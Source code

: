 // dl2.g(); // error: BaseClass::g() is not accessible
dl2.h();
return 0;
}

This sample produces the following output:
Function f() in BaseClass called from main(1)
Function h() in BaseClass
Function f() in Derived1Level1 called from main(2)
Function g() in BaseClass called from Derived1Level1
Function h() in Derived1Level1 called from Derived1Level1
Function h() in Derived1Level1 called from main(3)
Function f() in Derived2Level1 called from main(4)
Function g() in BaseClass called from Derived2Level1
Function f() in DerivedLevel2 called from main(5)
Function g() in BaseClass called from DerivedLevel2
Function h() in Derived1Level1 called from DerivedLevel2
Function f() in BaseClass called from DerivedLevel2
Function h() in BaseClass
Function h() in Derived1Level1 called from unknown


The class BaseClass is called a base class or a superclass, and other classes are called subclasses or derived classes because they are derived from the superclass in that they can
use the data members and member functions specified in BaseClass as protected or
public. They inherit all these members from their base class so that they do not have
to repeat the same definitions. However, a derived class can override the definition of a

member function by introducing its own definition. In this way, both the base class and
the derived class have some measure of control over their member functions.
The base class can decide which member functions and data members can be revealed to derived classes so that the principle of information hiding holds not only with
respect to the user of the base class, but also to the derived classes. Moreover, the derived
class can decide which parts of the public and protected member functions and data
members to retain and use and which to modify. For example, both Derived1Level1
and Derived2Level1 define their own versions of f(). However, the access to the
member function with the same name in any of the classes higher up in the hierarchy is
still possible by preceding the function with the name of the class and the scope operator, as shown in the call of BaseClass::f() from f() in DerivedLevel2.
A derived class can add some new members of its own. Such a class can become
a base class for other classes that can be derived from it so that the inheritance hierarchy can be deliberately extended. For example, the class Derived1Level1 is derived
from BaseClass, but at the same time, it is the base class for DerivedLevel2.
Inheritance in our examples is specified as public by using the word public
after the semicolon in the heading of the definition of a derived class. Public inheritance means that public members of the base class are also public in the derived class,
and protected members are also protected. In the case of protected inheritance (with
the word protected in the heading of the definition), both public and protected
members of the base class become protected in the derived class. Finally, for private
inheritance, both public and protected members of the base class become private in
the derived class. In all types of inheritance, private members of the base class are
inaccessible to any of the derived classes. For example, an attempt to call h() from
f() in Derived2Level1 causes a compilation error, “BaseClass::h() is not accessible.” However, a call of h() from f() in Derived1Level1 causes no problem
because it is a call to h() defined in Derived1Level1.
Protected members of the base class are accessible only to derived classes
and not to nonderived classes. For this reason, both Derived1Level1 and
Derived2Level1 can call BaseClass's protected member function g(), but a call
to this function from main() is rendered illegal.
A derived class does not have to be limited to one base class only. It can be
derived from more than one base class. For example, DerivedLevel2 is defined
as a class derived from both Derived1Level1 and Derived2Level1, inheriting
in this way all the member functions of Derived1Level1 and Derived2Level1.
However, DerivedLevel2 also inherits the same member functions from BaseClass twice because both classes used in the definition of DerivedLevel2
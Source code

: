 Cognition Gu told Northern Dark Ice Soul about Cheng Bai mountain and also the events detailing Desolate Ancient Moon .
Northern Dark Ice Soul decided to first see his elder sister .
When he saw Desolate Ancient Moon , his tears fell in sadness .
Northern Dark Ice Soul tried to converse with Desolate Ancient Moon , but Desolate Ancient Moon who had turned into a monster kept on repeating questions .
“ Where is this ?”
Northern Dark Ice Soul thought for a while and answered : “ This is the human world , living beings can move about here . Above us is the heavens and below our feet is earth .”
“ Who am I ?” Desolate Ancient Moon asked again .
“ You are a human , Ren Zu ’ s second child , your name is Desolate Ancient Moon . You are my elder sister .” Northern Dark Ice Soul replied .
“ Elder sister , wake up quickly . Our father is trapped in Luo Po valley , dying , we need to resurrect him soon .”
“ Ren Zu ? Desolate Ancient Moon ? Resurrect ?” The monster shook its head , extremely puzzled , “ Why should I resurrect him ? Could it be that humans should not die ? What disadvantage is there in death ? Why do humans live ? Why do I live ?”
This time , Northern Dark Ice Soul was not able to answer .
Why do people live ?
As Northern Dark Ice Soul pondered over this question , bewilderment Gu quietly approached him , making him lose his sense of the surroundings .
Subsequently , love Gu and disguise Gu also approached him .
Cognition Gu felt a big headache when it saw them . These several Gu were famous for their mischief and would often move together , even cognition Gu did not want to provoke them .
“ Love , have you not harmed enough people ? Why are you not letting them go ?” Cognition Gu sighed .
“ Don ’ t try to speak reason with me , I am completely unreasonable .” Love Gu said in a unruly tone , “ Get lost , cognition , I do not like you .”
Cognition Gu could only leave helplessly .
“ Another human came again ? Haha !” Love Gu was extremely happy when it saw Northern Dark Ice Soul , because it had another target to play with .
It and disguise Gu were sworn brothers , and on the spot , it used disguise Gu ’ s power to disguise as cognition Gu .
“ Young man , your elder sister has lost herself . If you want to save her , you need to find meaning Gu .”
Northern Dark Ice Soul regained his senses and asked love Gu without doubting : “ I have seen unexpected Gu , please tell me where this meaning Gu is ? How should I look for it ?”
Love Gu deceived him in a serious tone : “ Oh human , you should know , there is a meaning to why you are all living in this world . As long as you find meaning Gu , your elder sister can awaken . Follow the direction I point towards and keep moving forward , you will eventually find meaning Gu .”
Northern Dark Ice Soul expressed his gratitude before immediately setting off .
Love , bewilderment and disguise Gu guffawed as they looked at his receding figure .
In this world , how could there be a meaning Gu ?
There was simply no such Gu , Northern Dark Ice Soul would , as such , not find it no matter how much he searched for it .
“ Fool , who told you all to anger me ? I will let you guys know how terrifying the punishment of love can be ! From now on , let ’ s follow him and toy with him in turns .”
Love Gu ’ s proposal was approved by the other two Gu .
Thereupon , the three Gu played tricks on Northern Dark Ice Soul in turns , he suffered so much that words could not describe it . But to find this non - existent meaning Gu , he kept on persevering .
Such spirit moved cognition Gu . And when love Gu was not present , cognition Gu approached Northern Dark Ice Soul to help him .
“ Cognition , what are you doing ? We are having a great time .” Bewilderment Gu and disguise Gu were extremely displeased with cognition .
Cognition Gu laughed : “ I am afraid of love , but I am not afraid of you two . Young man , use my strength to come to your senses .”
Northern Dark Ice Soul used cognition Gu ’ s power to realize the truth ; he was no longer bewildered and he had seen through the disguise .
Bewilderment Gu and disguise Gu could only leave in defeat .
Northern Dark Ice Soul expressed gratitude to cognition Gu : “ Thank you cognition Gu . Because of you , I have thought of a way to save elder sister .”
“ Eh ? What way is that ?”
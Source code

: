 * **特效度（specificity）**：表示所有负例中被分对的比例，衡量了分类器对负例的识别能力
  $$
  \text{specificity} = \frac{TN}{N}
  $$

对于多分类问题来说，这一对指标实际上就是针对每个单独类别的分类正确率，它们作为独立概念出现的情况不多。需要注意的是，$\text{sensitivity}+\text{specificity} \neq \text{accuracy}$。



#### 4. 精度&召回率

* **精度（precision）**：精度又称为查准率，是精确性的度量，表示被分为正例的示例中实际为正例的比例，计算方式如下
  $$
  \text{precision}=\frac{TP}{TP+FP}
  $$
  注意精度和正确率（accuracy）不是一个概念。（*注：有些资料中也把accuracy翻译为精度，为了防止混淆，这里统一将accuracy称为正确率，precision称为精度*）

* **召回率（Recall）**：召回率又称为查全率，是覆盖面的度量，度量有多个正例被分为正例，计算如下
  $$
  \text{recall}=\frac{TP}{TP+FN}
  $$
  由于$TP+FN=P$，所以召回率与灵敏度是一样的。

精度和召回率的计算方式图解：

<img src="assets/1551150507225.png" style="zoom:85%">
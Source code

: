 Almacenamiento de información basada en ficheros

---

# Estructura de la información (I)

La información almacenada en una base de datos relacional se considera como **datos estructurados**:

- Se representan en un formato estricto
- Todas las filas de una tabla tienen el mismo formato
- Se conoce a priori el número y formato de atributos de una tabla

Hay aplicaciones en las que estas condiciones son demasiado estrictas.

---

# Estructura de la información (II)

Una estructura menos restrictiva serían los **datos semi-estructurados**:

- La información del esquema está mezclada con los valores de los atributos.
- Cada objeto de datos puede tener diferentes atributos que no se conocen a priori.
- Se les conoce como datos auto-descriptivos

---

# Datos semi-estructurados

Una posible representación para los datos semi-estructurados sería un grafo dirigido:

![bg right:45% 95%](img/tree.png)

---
______
> _Work instruction_
Read each line of the material, and wherever the word "error" turns up, copy that line.

> _Completed task_
: // dl2.g(); // error: BaseClass::g() is not accessible
f() in Derived2Level1 causes a compilation error, “BaseClass::h() is not accessible.” However, a call of h() from f() in Derived1Level1 causes no problem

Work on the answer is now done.